Eso éramos: buenas amigas que viajaban a Trinidad a pasar tiempo juntas.

Siempre hay un instante que puede cambiar todo, un segundo. Para Maya, había sido el momento en que leyó el artículo donde hablaban de la posibilidad que daría nuestro gobierno a jóvenes norteamericanos pobres de estudiar medicina gratis en Cuba. Lo leyó sentada en las piernas de Carol, después de haber desayunado juntas y haber hablado de irse a Canadá o a Holanda, para casarse y adoptar un niño. De pronto, estaba sentada en un parque de Trinidad, bajo el sol de las dos de la tarde, con hambre, sed, rabia. La dueña de la casa había descubierto que yo era cubana en cuanto abrí la boca. Pero si no hubiese preguntado por la colcha habría pasado frío en la noche, sola en el sofá. Tal vez Maya me habría invitado a compartir la cama y la colcha. Nunca sabría qué rumbo habría tomado aquella historia. Maya hablaba como si estuviera sola.

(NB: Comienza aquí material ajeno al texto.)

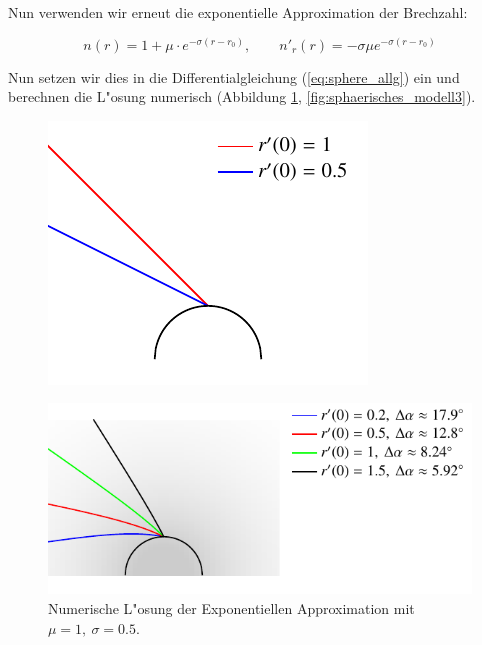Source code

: \begin{refsection}
Nun verwenden wir erneut die exponentielle Approximation der Brechzahl: 

$$n(r) = 1 + \mu \cdot e^{-\sigma (r - r_0)}, \qquad n'_r(r) = -\sigma \mu e^{-\sigma (r - r_0)}$$

Nun setzen wir dies in die Differentialgleichung (\ref{eq:sphere_allg}) ein und berechnen die L"osung numerisch (Abbildung \ref{fig:sphaerisches_modell2}, \ref{fig:sphaerisches_modell3}). 

\begin{figure}
\centering
\includegraphics[scale=1]{licht/standalone/fig_sphere_simulation_vacuum.pdf}
\end{figure}

\begin{figure}
\centering
\includegraphics[scale=1]{licht/standalone/fig_sphere_simulation1.pdf}
\caption{Numerische L"osung der Exponentiellen Approximation mit $\mu = 1, \: \sigma = 0.5$. 
\label{fig:sphaerisches_modell2}}
\end{figure}


\end{refsection}
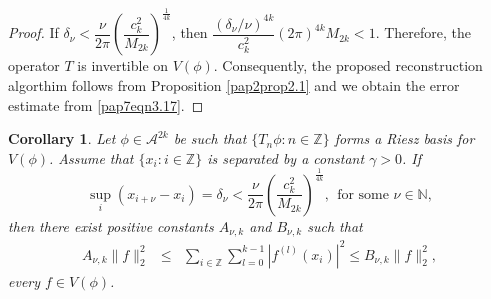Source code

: \documentclass[a4paper,12pt,reqno]{amsart}
\theoremstyle{plain}
\numberwithin{equation}{section}
\newtheorem{cor}{Corollary}[section]
\theoremstyle{definition}
\newcommand{\ds}{\displaystyle}
\begin{document}
\begin{proof}
If $\delta_\nu<\dfrac{\nu}{2\pi}\left(\dfrac{c_{k}^2}{M_{2k}}\right)^{\frac{1}{4k}}$, then $\dfrac{\left(\delta_\nu/\nu\right)^{4k}}{c_{k}^2}(2\pi)^{4k}M_{2k}<1$. Therefore, the operator $T$ is invertible on $V(\phi)$.
Consequently, the proposed reconstruction algorthim follows from Proposition \ref{pap2prop2.1} and  we obtain the error estimate from \eqref{pap7eqn3.17}.
\end{proof}
\begin{cor}\label{pap7cor3.1}
Let $\phi\in\mathcal{A}^{2k}$ be such that $\{T_{n}\phi:n\in\mathbb{Z}\}$ forms a Riesz basis for $V(\phi)$. Assume that $\{x_i:{i\in\mathbb{Z}}\}$ is separated by a constant $\gamma>0$.
If 
$$\sup\limits_i(x_{i+\nu}-x_i)=\delta_\nu<\dfrac{\nu}{2\pi}\left(\dfrac{c_{k}^2}{M_{2k}}\right)^{\frac{1}{4k}},~~\text{for some~}\nu\in\mathbb{N,}$$ 
then there exist positive constants 
$A_{\nu,k}$  and $B_{\nu,k}$ such that
\begin{eqnarray}\label{pap3eqn2.7}
A_{\nu,k}\| f\|_2^2&\leq&\ds\sum\limits_{i\in\mathbb{Z}}
\ds\sum\limits_{l=0}^{k-1}|f^{(l)}(x_i)|^2\leq B_{\nu,k}\| f\|_2^2,
\end{eqnarray}
every $f\in V(\phi)$.
\end{cor}
\end{document}
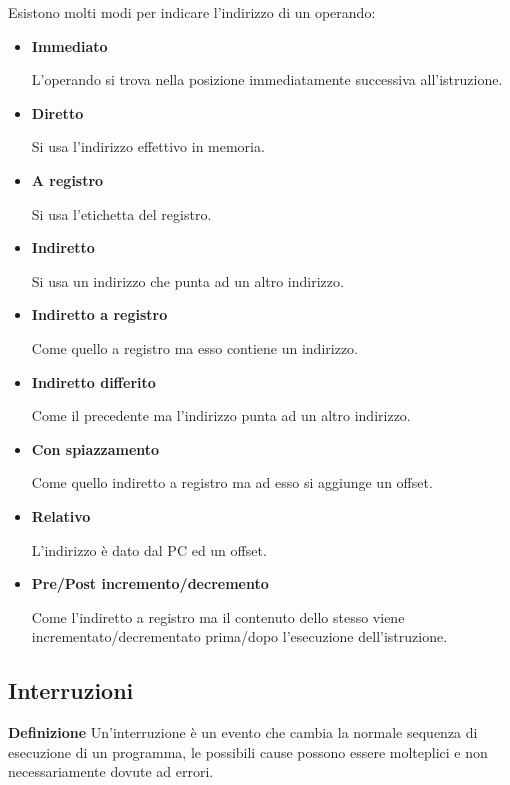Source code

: \documentclass{article}
\begin{document}
\noindent Esistono molti modi per indicare l'indirizzo di un operando: 
\begin{itemize}
    \item \textbf{Immediato}

        L'operando si trova nella posizione immediatamente successiva all'istruzione.

    \item \textbf{Diretto}

        Si usa l'indirizzo effettivo in memoria.   

    \item \textbf{A registro}

        Si usa l'etichetta del registro.

    \item \textbf{Indiretto}

        Si usa un indirizzo che punta ad un altro indirizzo.

    \item \textbf{Indiretto a registro}

        Come quello a registro ma esso contiene un indirizzo.

    \item \textbf{Indiretto differito}

        Come il precedente ma l'indirizzo punta ad un altro indirizzo.

    \item \textbf{Con spiazzamento}

        Come quello indiretto a registro ma ad esso si aggiunge un offset.

    \item \textbf{Relativo}

        L'indirizzo è dato dal PC ed un offset.

    \item \textbf{Pre/Post incremento/decremento}

        Come l'indiretto a registro ma il contenuto dello stesso viene incrementato/decrementato prima/dopo l'esecuzione dell'istruzione.
    
\end{itemize}

\subsection{Interruzioni}

\textbf{Definizione} Un'interruzione è un evento che cambia la normale sequenza di esecuzione di un programma, le possibili cause possono essere molteplici e non necessariamente dovute ad errori.\newline
\end{document}

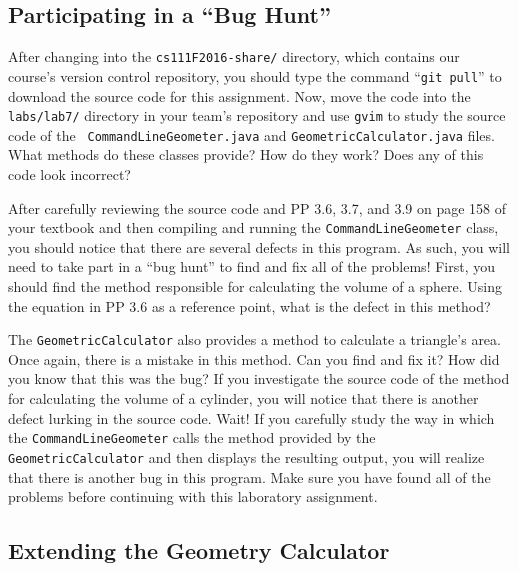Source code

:\vspace*{-.1in}
\subsection*{Participating in a ``Bug Hunt''}

After changing into the {\tt cs111F2016-share/} directory, which contains our course's version control repository, you
should type the command ``{\tt git pull}'' to download the source code for this assignment. Now, move the code into the
{\tt labs/lab7/} directory in your team's repository and use {\tt gvim} to study the source code of the {\tt
CommandLineGeometer.java} and {\tt GeometricCalculator.java} files. What methods do these classes provide? How do they
work? Does any of this code look incorrect?

After carefully reviewing the source code and PP 3.6, 3.7, and 3.9 on page 158 of your textbook and then compiling and
running the {\tt CommandLineGeometer} class, you should notice that there are several defects in this program. As
such, you will need to take part in a ``bug hunt'' to find and fix all of the problems! First, you should find the
method responsible for calculating the volume of a sphere. Using the equation in PP 3.6 as a reference point, what is
the defect in this method?

The {\tt GeometricCalculator} also provides a method to calculate a triangle's area.  Once again, there is a
mistake in this method.  Can you find and fix it? How did you know that this was the bug? If you investigate the source
code of the method for calculating the volume of a cylinder, you will notice that there is another defect lurking in the
source code. Wait! If you carefully study the way in which the {\tt CommandLineGeometer} calls the method
provided by the {\tt GeometricCalculator} and then displays the resulting output, you will realize that there is another
bug in this program. Make sure you have found all of the problems before continuing with this laboratory assignment.

\vspace*{-.1in}
\subsection*{Extending the Geometry Calculator}
\vspace*{-.05in}

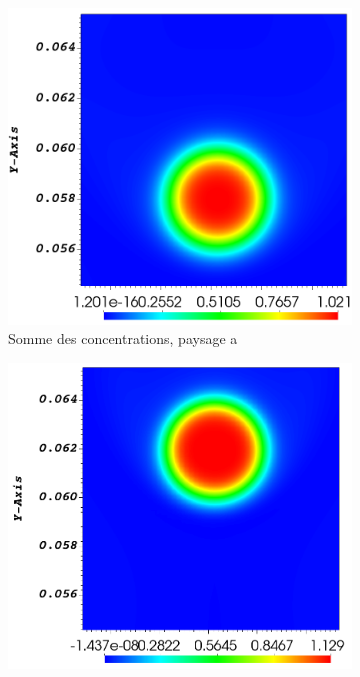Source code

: \begin{figure}[H] 
	\centering
	\begin{subfigure}[H]{0.47\textwidth}
		\centering
		\includegraphics[width=\textwidth]{figure/somme_concentration_a_6s.png}
		\caption{Somme des concentrations, paysage a}
	\end{subfigure} 
	\begin{subfigure}[H]{0.47\textwidth}
		\centering
		\includegraphics[width=1.05\textwidth]{figure/somme_concentration_other_6s.png}

\end{subfigure}
\end{figure}
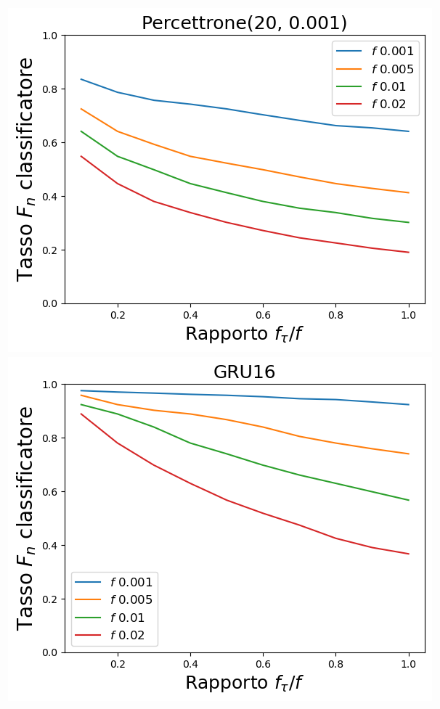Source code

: \documentclass{beamer}
\begin{document}
\begin{frame}
\begin{figure}[htbp]
    \centering
    \begin{minipage}{0.25\textwidth}
    \centering
    \includegraphics[width=\textwidth]{immagini/7/LBF/Percettrone(20, 0.001)_FNR.png}
    \end{minipage}%
    \hfill
    \begin{minipage}{0.25\textwidth}
    \centering
    \includegraphics[width=\textwidth]{immagini/7/LBF/GRU16_FNR.png}
    \end{minipage}%
    \hfill
    \begin{minipage}{0.25\textwidth}
    \centering

\end{minipage}
\end{figure}
\end{frame}
\end{document}
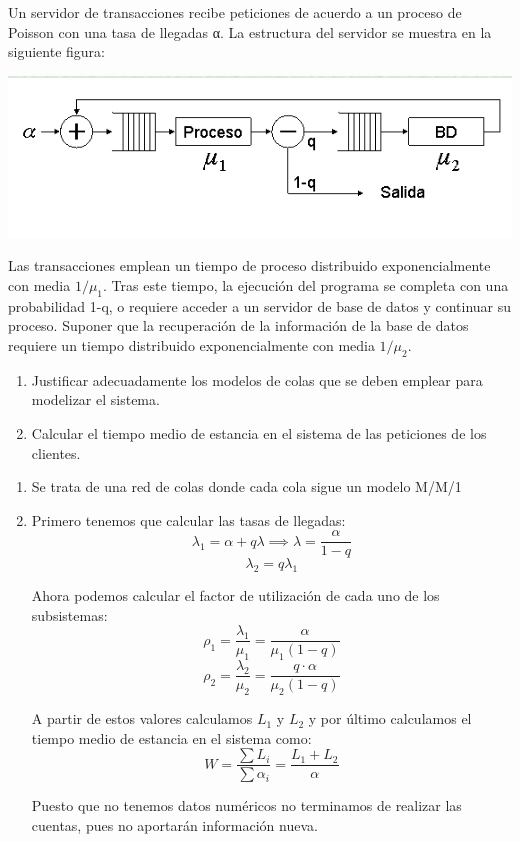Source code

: \begin{problem}[15]\label{tema2:prob15}
Un servidor de transacciones recibe peticiones de acuerdo a un proceso de Poisson con una tasa de llegadas α. La estructura del servidor se muestra en la siguiente figura:

\begin{center}
  \includegraphics[keepaspectratio=true,width=\linewidth]{img/ej15.png}
\end{center}

Las transacciones emplean un tiempo de proceso distribuido exponencialmente con media $1/μ_1$. Tras este tiempo, la ejecución del programa se completa con una probabilidad 1-q, o requiere acceder a un servidor de base de datos y continuar su proceso. Suponer que la recuperación de la información de la base de datos requiere un tiempo distribuido exponencialmente con media $1/μ_2$.
\begin{enumerate}
\item Justificar adecuadamente los modelos de colas que se deben emplear para modelizar el sistema.
\item Calcular el tiempo medio de estancia en el sistema de las peticiones de los clientes.
\end{enumerate}
\solution

\begin{enumerate}
\item Se trata de una red de colas donde cada cola sigue un modelo M/M/1

\item

Primero tenemos que calcular las tasas de llegadas:
\[λ_1 = α+qλ \implies λ = \frac{α}{1-q}\]
\[λ_2 = q λ_1\]

Ahora podemos calcular el factor de utilización de cada uno de los subsistemas:
\[ρ_1 = \frac{λ_1}{μ_1} = \frac{α}{μ_1(1-q)}\]
\[ρ_2 = \frac{λ_2}{μ_2} = \frac{q\cdot α}{μ_2(1-q)}\]

A partir de estos valores calculamos $L_1$ y $L_2$ y por último calculamos el tiempo medio de estancia en el sistema como:
\[W = \frac{\sum L_i}{\sum α_i}=\frac{L_1+L_2}{α}\]

Puesto que no tenemos datos numéricos no terminamos de realizar las cuentas, pues no aportarán información nueva.
\end{enumerate}

\end{problem}

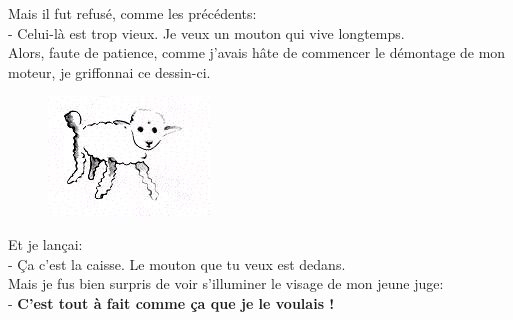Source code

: \begin{multicols}{2}
  Mais il fut refusé, comme les précédents: \\
  - Celui-là est trop vieux. Je veux un mouton qui vive longtemps. \\
  Alors, faute de patience, comme j'avais hâte de commencer le démontage de mon moteur, je griffonnai ce dessin-ci.
  
  \begin{figure}[H]
    \centering
    \includegraphics[width=0.3\linewidth]{5x6-calcul-litteral/mouton2.png}
  \end{figure}

  Et je lançai: \\
  - Ça c'est la caisse. Le mouton que tu veux est dedans. \\
  Mais je fus bien surpris de voir s'illuminer le visage de mon jeune juge: \\
  - \textbf{C'est tout à fait comme ça que je le voulais ! }
\end{multicols}

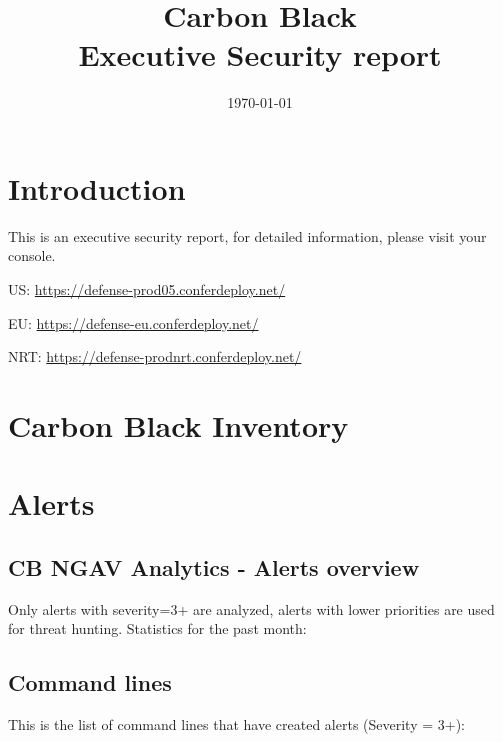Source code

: \documentclass[12pt,letterpaper]{report}
\begin{document}

\thispagestyle{empty}
\bannercbcontainer
\title{Carbon Black\\Executive Security report}

\date{\today}
\logocbcontainer

\newpage

\tableofcontents
\listoftables
\listoffigures

\chapter{Introduction}

This is an executive security report, for detailed information, please visit your console.
\vspace{1cm}

US: \href{https://defense-prod05.conferdeploy.net/}{https://defense-prod05.conferdeploy.net/}

EU: \href{https://defense-eu.conferdeploy.net/}{https://defense-eu.conferdeploy.net/}

NRT: \href{https://defense-prodnrt.conferdeploy.net/}{https://defense-prodnrt.conferdeploy.net/}


\chapter{Carbon Black Inventory}


\chapter{Alerts}
\section{CB NGAV Analytics - Alerts overview}
Only alerts with severity=3+ are analyzed, alerts with lower priorities are used for threat hunting.
\vskip10pt
Statistics for the past month:\\



\section{Command lines}
This is the list of command lines that have created alerts (Severity = 3+):\\
\\
\end{document}
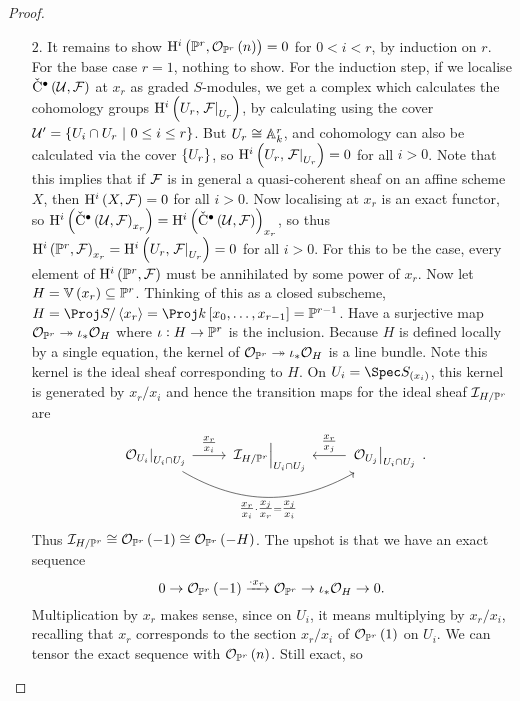 \begin{proof}
\begin{itemize}
\item[$ 2 $.] It remains to show $ \H^i\br{\PP^r, \OOO_{\PP^r}\br{n}} = 0 $ for $ 0 < i < r $, by induction on $ r $. For the base case $ r = 1 $, nothing to show. For the induction step, if we localise $ \vC^\bullet\br{\UUU, \FFF} $ at $ x_r $ as graded $ S $-modules, we get a \Cech complex which calculates the cohomology groups $ \H^i\br{U_r, \eval{\FFF}_{U_r}} $, by calculating using the \Cech cover $ \UUU' = \cbr{U_i \cap U_r \st 0 \le i \le r} $. But $ U_r \cong \AA_k^r $, and \Cech cohomology can also be calculated via the cover $ \cbr{U_r} $, so $ \H^i\br{U_r, \eval{\FFF}_{U_r}} = 0 $ for all $ i > 0 $. Note that this implies that if $ \FFF $ is in general a quasi-coherent sheaf on an affine scheme $ X $, then $ \H^i\br{X, \FFF} = 0 $ for all $ i > 0 $. Now localising at $ x_r $ is an exact functor, so $ \H^i\br{\vC^\bullet\br{\UUU, \FFF}_{x_r}} = \H^i\br{\vC^\bullet\br{\UUU, \FFF}}_{x_r} $, so thus $ \H^i\br{\PP^r, \FFF}_{x_r} = \H^i\br{U_r, \eval{\FFF}_{U_r}} = 0 $ for all $ i > 0 $. For this to be the case, every element of $ \H^i\br{\PP^r, \FFF} $ must be annihilated by some power of $ x_r $. Now let $ H = \VV\br{x_r} \subseteq \PP^r $. Thinking of this as a closed subscheme, $ H = \Proj S / \abr{x_r} = \Proj k\sbr{x_0, \dots, x_{r - 1}} = \PP^{r - 1} $. Have a surjective map $ \OOO_{\PP^r} \twoheadrightarrow \iota_*\OOO_H $ where $ \iota : H \to \PP^r $ is the inclusion. Because $ H $ is defined locally by a single equation, the kernel of $ \OOO_{\PP^r} \twoheadrightarrow \iota_*\OOO_H $ is a line bundle. Note this kernel is the ideal sheaf corresponding to $ H $. On $ U_i = \Spec S_{\br{x_i}} $, this kernel is generated by $ x_r / x_i $ and hence the transition maps for the ideal sheaf $ \III_{H / \PP^r} $ are
$$
\begin{tikzcd}
\eval{\OOO_{U_i}}_{U_i \cap U_j} \arrow{r}{\tfrac{x_r}{x_i}} \arrow[bend right=30]{rr}[swap]{\tfrac{x_r}{x_i} \cdot \tfrac{x_j}{x_r} = \tfrac{x_j}{x_i}} & \eval{\III_{H / \PP^r}}_{U_i \cap U_j} & \eval{\OOO_{U_j}}_{U_i \cap U_j} \arrow{l}[swap]{\tfrac{x_r}{x_j}}
\end{tikzcd}.
$$
Thus $ \III_{H / \PP^r} \cong \OOO_{\PP^r}\br{-1} \cong \OOO_{\PP^r}\br{-H} $. The upshot is that we have an exact sequence
$$ 0 \to \OOO_{\PP^r}\br{-1} \xrightarrow{\cdot x_r} \OOO_{\PP^r} \to \iota_*\OOO_H \to 0. $$
Multiplication by $ x_r $ makes sense, since on $ U_i $, it means multiplying by $ x_r / x_i $, recalling that $ x_r $ corresponds to the section $ x_r / x_i $ of $ \OOO_{\PP^r}\br{1} $ on $ U_i $. We can tensor the exact sequence with $ \OOO_{\PP^r}\br{n} $. Still exact, so

\end{itemize}
\end{proof}
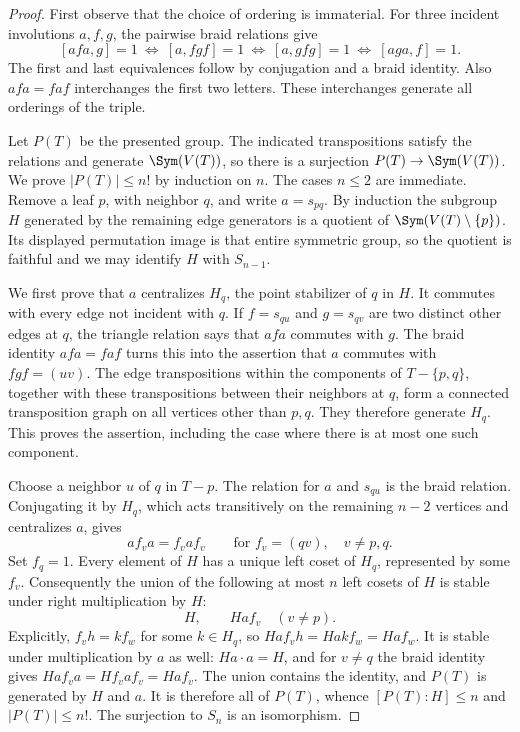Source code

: \begin{proof}
First observe that the choice of ordering is immaterial. For three
incident involutions $a,f,g$, the pairwise braid relations give
\[
 [afa,g]=1\ \Longleftrightarrow\ [a,fgf]=1
 \ \Longleftrightarrow\ [a,gfg]=1
 \ \Longleftrightarrow\ [aga,f]=1.
\]
The first and last equivalences follow by conjugation and a braid
identity. Also $afa=faf$ interchanges the first two letters.
These interchanges generate all orderings of the triple.

Let $P(T)$ be the presented group. The indicated transpositions satisfy
the relations and generate $\Sym(V(T))$, so there is a surjection
$P(T)\to\Sym(V(T))$. We prove $|P(T)|\leq n!$ by induction on $n$.
The cases $n\leq2$ are immediate. Remove a leaf $p$, with neighbor $q$,
and write $a=s_{pq}$. By induction the subgroup $H$ generated by the
remaining edge generators is a quotient of $\Sym(V(T)\setminus\{p\})$.
Its displayed permutation image is that entire symmetric group, so the
quotient is faithful and we may identify $H$ with $S_{n-1}$.

We first prove that $a$ centralizes $H_q$, the point stabilizer of $q$
in $H$. It commutes with every edge not incident with $q$. If
$f=s_{qu}$ and $g=s_{qv}$ are two distinct other edges at $q$, the
triangle relation says that $afa$ commutes with $g$. The braid
identity $afa=faf$ turns this into the assertion that $a$ commutes
with $fgf=(uv)$. The edge transpositions within the components of
$T-\{p,q\}$, together with these transpositions between their neighbors
at $q$, form a connected transposition graph on all vertices other than
$p,q$. They therefore generate $H_q$. This proves the assertion,
including the case where there is at most one such component.

Choose a neighbor $u$ of $q$ in $T-p$. The relation for $a$ and
$s_{qu}$ is the braid relation. Conjugating it by $H_q$, which acts
transitively on the remaining $n-2$ vertices and centralizes $a$, gives
\[
 af_va=f_vaf_v\qquad\text{for }f_v=(qv),\quad v\ne p,q.
\]
Set $f_q=1$. Every element of $H$ has a unique left coset of $H_q$,
represented by some $f_v$. Consequently the union of the following
at most $n$ left cosets of $H$ is stable under right multiplication by
$H$:
\[
 H,\qquad Ha f_v\quad(v\ne p).
\]
Explicitly, $f_vh=kf_w$ for some $k\in H_q$, so
$Ha f_vh=Ha kf_w=Ha f_w$. It is stable under multiplication by $a$
as well: $Ha\cdot a=H$, and for $v\ne q$ the braid identity gives
$Ha f_va=Hf_va f_v=Ha f_v$.
The union contains the identity, and $P(T)$ is generated by $H$ and
$a$. It is therefore all of $P(T)$, whence $[P(T):H]\leq n$ and
$|P(T)|\leq n!$. The surjection to $S_n$ is an isomorphism.
\end{proof}

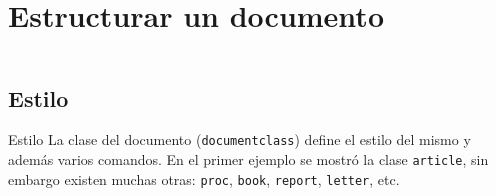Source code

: \section{Estructurar un documento}

\begin{frame}
    \begin{columns}[t]
        \begin{column}{.5\textwidth}
          \tableofcontents[sections={1-2},currentsection]
        \end{column}
        \begin{column}{.5\textwidth}
          \tableofcontents[sections={3-4},currentsection]
        \end{column}
    \end{columns}
\end{frame}

\subsection{Estilo}
\begin{frame}[fragile]{Estilo}
La clase del documento (\texttt{documentclass}) define el estilo del
mismo y además varios comandos. En el primer ejemplo se mostró la clase
\texttt{article}, sin embargo existen muchas otras: \texttt{proc},
\texttt{book}, \texttt{report}, \texttt{letter}, etc.
\end{frame}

Ahora solo falta que comience mi menstruación, dijo. Su mochila me arrinconaba en el otro extremo del banco, pero no dije nada. La dueña de la casa había dicho que si yo era cubana no podía alquilarnos la habitación. A dos extranjeras sí, o a dos extranjeros. No era una cuestión de sexo, sino de nacionalidad. Yo podía haber sido jamaicana, africana, francesa incluso, hasta que hablé. En todas las casas particulares nos dijeron lo mismo. El hotel en moneda nacional para cubanos estaba cerrado. Lo peor era que yo no sudaba ni me dolían los pies. Se me ocurrió que Maya podía dormir en la casa particular y yo en la terminal, justo cuando se lo dije bajó la vista hasta su vientre y sonrió. Menstruación, dijo. No le faltaba nada y solo quería irse en la primera cosa que partiera hacia La Habana. En eso quedaba el viaje a Trinidad: ir a comer un par de pizzas de las que yo podía pagar, acompañarlas con un par de jugos Tropical Island que ella compró, y caminar por la ciudad antes de irnos a la terminal. Vimos el museo romántico por fuera. Maya lo fotografió; también los coches de caballos. Me pidió que le tomara una foto con una señora que fumaba tabaco y estaba llena de collares, y después con un niño. No había fotos de nosotras juntas, o de mí.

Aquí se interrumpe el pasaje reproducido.